**Required action**
Repeat the listing that follows without a single change.

START Data records

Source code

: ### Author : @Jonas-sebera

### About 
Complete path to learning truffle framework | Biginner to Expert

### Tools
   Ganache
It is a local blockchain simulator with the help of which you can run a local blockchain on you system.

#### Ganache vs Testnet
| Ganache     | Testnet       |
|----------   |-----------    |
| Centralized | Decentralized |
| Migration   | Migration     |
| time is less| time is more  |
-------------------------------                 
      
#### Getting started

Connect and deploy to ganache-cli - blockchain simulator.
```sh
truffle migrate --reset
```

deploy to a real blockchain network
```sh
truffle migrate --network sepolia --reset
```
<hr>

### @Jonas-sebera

END Data records

**Result for this exercise**
Source code

: ### Author : @Jonas-sebera

### About 
Complete path to learning truffle framework | Biginner to Expert

### Tools
   Ganache
It is a local blockchain simulator with the help of which you can run a local blockchain on you system.

#### Ganache vs Testnet
| Ganache     | Testnet       |
|----------   |-----------    |
| Centralized | Decentralized |
| Migration   | Migration     |
| time is less| time is more  |
-------------------------------                 
      
#### Getting started

Connect and deploy to ganache-cli - blockchain simulator.
```sh
truffle migrate --reset
```

deploy to a real blockchain network
```sh
truffle migrate --network sepolia --reset
```
<hr>

### @Jonas-sebera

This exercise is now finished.